DATA —
┄┄┄┄┄┄

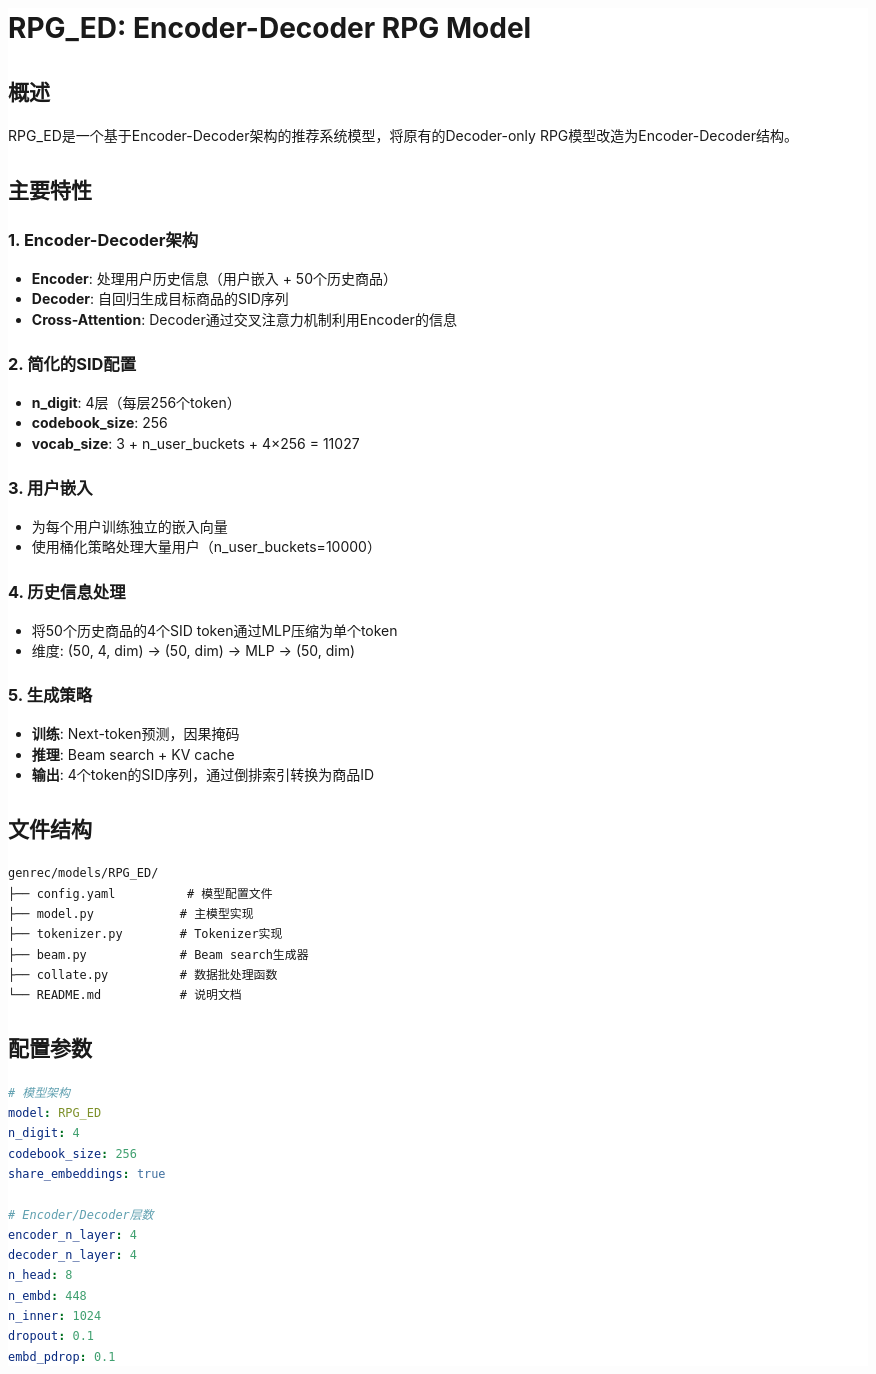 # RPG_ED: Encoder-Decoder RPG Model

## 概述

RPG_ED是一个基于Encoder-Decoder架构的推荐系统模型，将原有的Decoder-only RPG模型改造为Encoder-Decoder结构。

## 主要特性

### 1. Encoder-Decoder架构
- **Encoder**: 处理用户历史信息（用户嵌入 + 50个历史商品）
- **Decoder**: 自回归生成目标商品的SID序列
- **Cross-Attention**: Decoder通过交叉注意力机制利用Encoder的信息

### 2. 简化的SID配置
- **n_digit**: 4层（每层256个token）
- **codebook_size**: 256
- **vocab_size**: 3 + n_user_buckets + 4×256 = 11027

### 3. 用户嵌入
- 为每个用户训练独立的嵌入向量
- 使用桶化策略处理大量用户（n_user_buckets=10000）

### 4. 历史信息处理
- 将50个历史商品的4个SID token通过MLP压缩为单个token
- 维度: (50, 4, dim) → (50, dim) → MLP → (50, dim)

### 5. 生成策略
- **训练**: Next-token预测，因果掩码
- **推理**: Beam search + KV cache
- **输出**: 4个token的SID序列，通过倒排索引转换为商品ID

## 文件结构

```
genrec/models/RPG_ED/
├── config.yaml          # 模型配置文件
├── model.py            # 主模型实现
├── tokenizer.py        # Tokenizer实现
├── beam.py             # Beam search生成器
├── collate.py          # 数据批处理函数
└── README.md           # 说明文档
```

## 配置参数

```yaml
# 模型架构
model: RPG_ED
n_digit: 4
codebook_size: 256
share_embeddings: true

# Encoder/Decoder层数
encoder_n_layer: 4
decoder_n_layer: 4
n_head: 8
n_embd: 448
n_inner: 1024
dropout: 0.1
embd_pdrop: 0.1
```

┄┄┄┄┄┄

REQUIREMENT —
With the entries above as the source, set down exactly the lines from the one holding "### 4. 历史信息处理" through the last line, both ends included.

TASK ANSWER —
### 4. 历史信息处理
- 将50个历史商品的4个SID token通过MLP压缩为单个token
- 维度: (50, 4, dim) → (50, dim) → MLP → (50, dim)

### 5. 生成策略
- **训练**: Next-token预测，因果掩码
- **推理**: Beam search + KV cache
- **输出**: 4个token的SID序列，通过倒排索引转换为商品ID

## 文件结构

```
genrec/models/RPG_ED/
├── config.yaml          # 模型配置文件
├── model.py            # 主模型实现
├── tokenizer.py        # Tokenizer实现
├── beam.py             # Beam search生成器
├── collate.py          # 数据批处理函数
└── README.md           # 说明文档
```

## 配置参数

```yaml
# 模型架构
model: RPG_ED
n_digit: 4
codebook_size: 256
share_embeddings: true

# Encoder/Decoder层数
encoder_n_layer: 4
decoder_n_layer: 4
n_head: 8
n_embd: 448
n_inner: 1024
dropout: 0.1
embd_pdrop: 0.1
```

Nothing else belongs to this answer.